There are countless pieces of information that cross our mental paths every day. Public transport timetables, the price of a bacon & egg/cup of coffee combo or a frustrating new sequence of numbers and letters that MUST include a capital letter and cannot be a sequence used previously just so we can access our own computer!!!

But seemingly the most common new piece of information we often have to remember on a day-to-day basis is people’s names. Geoff with a G, Sara not Sarah, Oscar who likes to be referred to as The Big O. Every day in both professional and social circles it’s not uncommon to come across half a dozen new faces and their respective monikers. Someone more mathematically inclined would be capable of extrapolating this factoid to provide an approximate number of new names that we encounter every year. But I’ll just surmise that it’s a shitload. So with this being a universal problem experienced by everyone, save agoraphobics, why are we so afraid of uttering the phrase

 “Sorry, I’ve forgotten your name”

It’s as though by admitting that we can’t remember someone’s name we are declaring them worthless, of insufficient importance to warrant a place in our brain or simply forgettable. And in some cases that may be true, but in most we’ve simply just forgotten. So instead of being upfront and honest in our amnesia, we opt for subterfuge such as trying to have another friend introduce themselves to the unnamable person to extract their identity without awkwardness. Or worse, we allocate the person an ambiguous pet name. Champ, Boss, Legend, Stranger but most commonly Mate. But these terms of un-endearment are not the clever technique for hiding the fact you can’t remember someone’s name that you think they are. They are the exact opposite. By greeting anyone as “Boss” who isn’t in fact your boss, you are merely putting up a big bloody neon sign that screams “I HAVE NO IDEA WHAT YOUR NAME IS!!!”
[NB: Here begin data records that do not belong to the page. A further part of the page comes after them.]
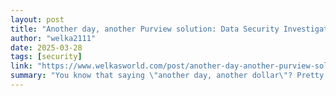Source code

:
 ```yaml
---
layout: post
title: "Another day, another Purview solution: Data Security Investigations"
author: "welka2111"
date: 2025-03-28
tags: [security]
link: "https://www.welkasworld.com/post/another-day-another-purview-solution-data-security-investigations"
summary: "You know that saying \"another day, another dollar\"? Pretty sure when the songwriters came up with that, they weren’t talking about..."
---
```

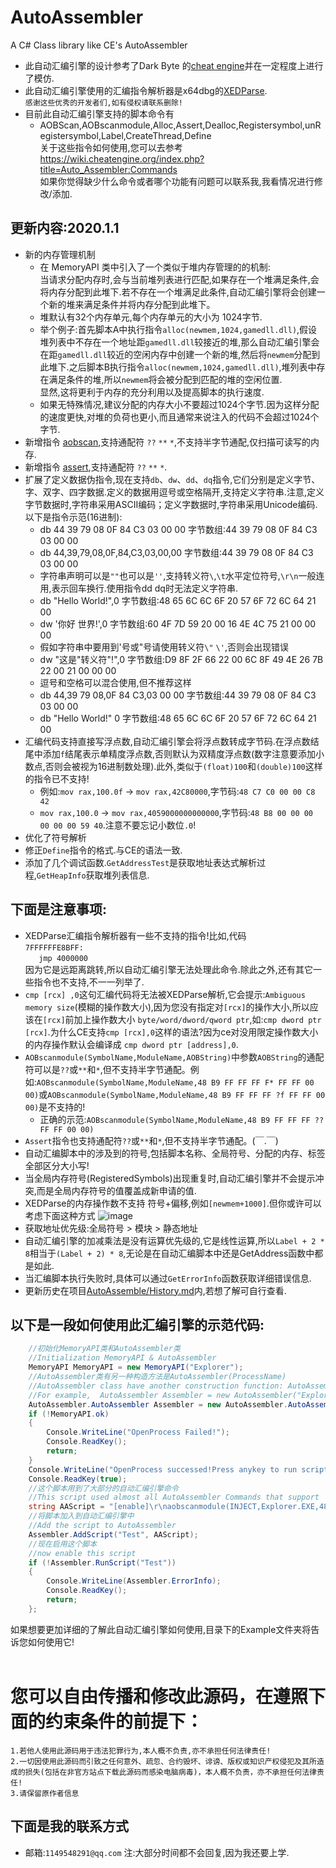 # AutoAssembler
A C# Class library like CE's AutoAssembler<br>
* 此自动汇编引擎的设计参考了Dark Byte 的[cheat engine](https://github.com/cheat-engine/cheat-engine)并在一定程度上进行了模仿.<br>
* 此自动汇编引擎使用的汇编指令解析器是x64dbg的[XEDParse](https://github.com/x64dbg/XEDParse).<br>
`感谢这些优秀的开发者们,如有侵权请联系删除!`<br>
* 目前此自动汇编引擎支持的脚本命令有
  * AOBScan,AOBscanmodule,Alloc,Assert,Dealloc,Registersymbol,unRegistersymbol,Label,CreateThread,Define<br>
    关于这些指令如何使用,您可以去参考 https://wiki.cheatengine.org/index.php?title=Auto_Assembler:Commands<br>
如果你觉得缺少什么命令或者哪个功能有问题可以联系我,我看情况进行修改/添加.<br>
## 更新内容:2020.1.1
* 新的内存管理机制
	* 在 MemoryAPI 类中引入了一个类似于堆内存管理的的机制:<br>当请求分配内存时,会与当前堆列表进行匹配,如果存在一个堆满足条件,会将内存分配到此堆下.若不存在一个堆满足此条件,自动汇编引擎将会创建一个新的堆来满足条件并将内存分配到此堆下。
	* 堆默认有32个内存单元,每个内存单元的大小为 1024字节.
	* 举个例子:首先脚本A中执行指令`alloc(newmem,1024,gamedll.dll)`,假设堆列表中不存在一个地址距`gamedll.dll`较接近的堆,那么自动汇编引擎会在距`gamedll.dll`较近的空闲内存中创建一个新的堆,然后将`newmem`分配到此堆下.之后脚本B执行指令`alloc(newmem,1024,gamedll.dll)`,堆列表中存在满足条件的堆,所以`newmem`将会被分配到匹配的堆的空闲位置.<br>显然,这将更利于内存的充分利用以及提高脚本的执行速度.
	* 如果无特殊情况,建议分配的内存大小不要超过1024个字节.因为这样分配的速度更快,对堆的负荷也更小,而且通常来说注入的代码不会超过1024个字节.
* 新增指令 [aobscan](https://wiki.cheatengine.org/index.php?title=Auto_Assembler:aobScan),支持通配符 `??` `**` `*`,不支持半字节通配,仅扫描可读写的内存.
* 新增指令 [assert](https://wiki.cheatengine.org/index.php?title=Auto_Assembler:assert),支持通配符 `??` `**` `*`.
* 扩展了定义数据伪指令,现在支持`db`、`dw`、`dd`、`dq`指令,它们分别是定义字节、字、双字、四字数据.定义的数据用逗号或空格隔开,支持定义字符串.注意,定义字节数据时,字符串采用ASCII编码；定义字数据时,字符串采用Unicode编码.以下是指令示范(16进制):
	* db 44 39 79 08 0F 84 C3 03 00 00 字节数组:44 39 79 08 0F 84 C3 03 00 00
	* db 44,39,79,08,0F,84,C3,03,00,00 字节数组:44 39 79 08 0F 84 C3 03 00 00
	* 字符串声明可以是`""`也可以是`''`,支持转义符`\`,`\t`水平定位符号,`\r\n`一般连用,表示回车换行.使用指令dd dq时无法定义字符串.
	* db "Hello World!",0 字节数组:48 65 6C 6C 6F 20 57 6F 72 6C 64 21 00
	* dw '你好 世界!',0 字节数组:60 4F 7D 59 20 00 16 4E 4C 75 21 00 00 00
	* 假如字符串中要用到'号或"号请使用转义符`\"` `\'`,否则会出现错误
	* dw "这是\"转义符\"!",0 字节数组:D9 8F 2F 66 22 00 6C 8F 49 4E 26 7B 22 00 21 00 00 00
	* 逗号和空格可以混合使用,但不推荐这样
	* db 44,39 79 08,0F 84 C3,03 00 00 字节数组:44 39 79 08 0F 84 C3 03 00 00
	* db "Hello World!" 0 字节数组:48 65 6C 6C 6F 20 57 6F 72 6C 64 21 00
* 汇编代码支持直接写浮点数,自动汇编引擎会将浮点数转成字节码.在浮点数结尾中添加`f`结尾表示单精度浮点数,否则默认为双精度浮点数(数字注意要添加小数点,否则会被视为16进制数处理).此外,类似于`(float)100`和`(double)100`这样的指令已不支持!
	* 例如:`mov rax,100.0f` -> `mov rax,42C80000`,字节码:`48 C7 C0 00 00 C8 42`
	* `mov rax,100.0` -> `mov rax,4059000000000000`,字节码:`48 B8 00 00 00 00 00 00 59 40`.注意不要忘记小数位`.0`!
* 优化了符号解析
* 修正`Define`指令的格式.与CE的语法一致.
* 添加了几个调试函数.`GetAddressTest`是获取地址表达式解析过程,`GetHeapInfo`获取堆列表信息.
## 下面是注意事项:
* XEDParse汇编指令解析器有一些不支持的指令!比如,代码<br>`7FFFFFFE8BFF:`<br>`   jmp 4000000`<br>因为它是远距离跳转,所以自动汇编引擎无法处理此命令.除此之外,还有其它一些指令也不支持,不一一列举了.<br>
* `cmp [rcx] ,0`这句汇编代码将无法被XEDParse解析,它会提示:`Ambiguous memory size`(模糊的操作数大小),因为您没有指定对`[rcx]`的操作大小,所以应该在`[rcx]`前加上操作数大小 `byte/word/dword/qword ptr`,如:`cmp dword ptr [rcx]`.为什么CE支持`cmp [rcx],0`这样的语法?因为ce对没用限定操作数大小的内存操作默认会编译成 `cmp dword ptr [address],0`.
* `AOBscanmodule(SymbolName,ModuleName,AOBString)`中参数`AOBString`的通配符可以是`??`或`**`和`*`,但不支持半字节通配。例如:`AOBscanmodule(SymbolName,ModuleName,48 B9 FF FF FF F* FF FF 00 00)`或`AOBscanmodule(SymbolName,ModuleName,48 B9 FF FF FF ?f FF FF 00 00)`是不支持的!
	* 正确的示范:`AOBscanmodule(SymbolName,ModuleName,48 B9 FF FF FF ?? FF FF 00 00)`
* `Assert`指令也支持通配符`??`或`**`和`*`,但不支持半字节通配。(￣.￣)
* 自动汇编脚本中的涉及到的符号,包括脚本名称、全局符号、分配的内存、标签全部区分大小写!<br>
* 当全局内存符号(RegisteredSymbols)出现重复时,自动汇编引擎并不会提示冲突,而是全局内存符号的值覆盖成新申请的值.<br>
* XEDParse的内存操作数不支持 符号+偏移,例如`[newmem+1000]`.但你或许可以考虑下面这种方式
![image](https://github.com/S1nyer/AutoAssembler/tree/master/image/pic1.png)
* 获取地址优先级:全局符号 > 模块 > 静态地址<br>
* 自动汇编引擎的加减乘法是没有运算优先级的,它是线性运算,所以`Label + 2 * 8`相当于`(Label + 2) * 8`,无论是在自动汇编脚本中还是GetAddress函数中都是如此.<br>
* 当汇编脚本执行失败时,具体可以通过`GetErrorInfo`函数获取详细错误信息.
* 更新历史在项目[AutoAssemble/History.md](https://github.com/S1nyer/AutoAssembler/blob/master/AutoAssembler/History.md)内,若想了解可自行查看.
## 以下是一段如何使用此汇编引擎的示范代码:<br>
```c#
    //初始化MemoryAPI类和AutoAssembler类
    //Initialization MemoryAPI & AutoAssembler
    MemoryAPI MemoryAPI = new MemoryAPI("Explorer");
    //AutoAssembler类有另一种构造方法是AutoAssembler(ProcessName)
    //AutoAssembler class have another construction function: AutoAssembler(ProcessName)
    //For example,  AutoAssembler Assembler = new AutoAssembler("Explorer");
    AutoAssembler.AutoAssembler Assembler = new AutoAssembler.AutoAssembler(MemoryAPI);
    if (!MemoryAPI.ok)
    {
        Console.WriteLine("OpenProcess Failed!");
        Console.ReadKey();
        return;
    }
    Console.WriteLine("OpenProcess successed!Press anykey to run script which below...");
    Console.ReadKey(true);
    //这个脚本用到了大部分的自动汇编引擎命令
    //This script used almost all AutoAssembler Commands that support
    string AAScript = "[enable]\r\naobscanmodule(INJECT,Explorer.EXE,48 B9 FF FF FF FF FF FF 00 00) // should be unique\r\nalloc(ThreadMemory,256)\r\nalloc(newmem,1000,Explorer.exe)\r\nlabel(code)\r\nlabel(return)\r\nnewmem:\r\ncode:\r\n  mov rcx,0000FFFFFFFFFFFF\r\n  nop 9\r\n  jmp return\r\nINJECT:\r\n  jmp newmem\r\n  nop 5\r\nreturn:\r\nThreadMemory:\r\nmov rax,12345678\r\npush rax\r\nsub rax,rax\r\npop rax\r\nret\r\nThreadMemory + 100:\r\ndb 00 00 00 80\r\nCreateThread(ThreadMemory)\r\nregistersymbol(INJECT)\r\nregistersymbol(ThreadMemory)\r\n[DISABLE]\r\nINJECT:\r\n  db 48 B9 FF FF FF FF FF FF 00 00\r\nunregistersymbol(INJECT)\r\nunregistersymbol(ThreadMemory)\r\ndealloc(newmem)\r\ndealloc(ThreadMemory)";
    //将脚本加入到自动汇编引擎中
    //Add the script to AutoAssembler
    Assembler.AddScript("Test", AAScript);
    //现在启用这个脚本
    //now enable this script
    if (!Assembler.RunScript("Test")) 
    {
        Console.WriteLine(Assembler.ErrorInfo);
        Console.ReadKey();
        return;
    };
```
如果想要更加详细的了解此自动汇编引擎如何使用,目录下的Example文件夹将告诉您如何使用它!<br>
<br>
# 您可以自由传播和修改此源码，在遵照下面的约束条件的前提下：
  ``1.若他人使用此源码用于违法犯罪行为,本人概不负责,亦不承担任何法律责任!``<br>
  ``2.一切因使用此源码而引致之任何意外、疏忽、合约毁坏、诽谤、版权或知识产权侵犯及其所造成的损失(包括在非官方站点下载此源码而感染电脑病毒)，本人概不负责，亦不承担任何法律责任!``<br>
  ``3.请保留原作者信息``<br>
## 下面是我的联系方式<br>
* 邮箱:`1149548291@qq.com`  注:大部分时间都不会回复,因为我还要上学.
So let’s make an agreement as a society; if you’ve forgotten someone’s name, admit to the fact, find out the person’s name and make a concerted effort to remember it next time. On the other side of the ledger, if you’re the person who’s name has been forgotten don’t take it personally. Chances are the person probably had a lot on their plate the day they first met you and your name simply slipped their mind, on the other hand you might be a thoroughly unmemorable person who should probably take up or make up a hobby that might make you stand out in future encounters, I’m talking to you Big O.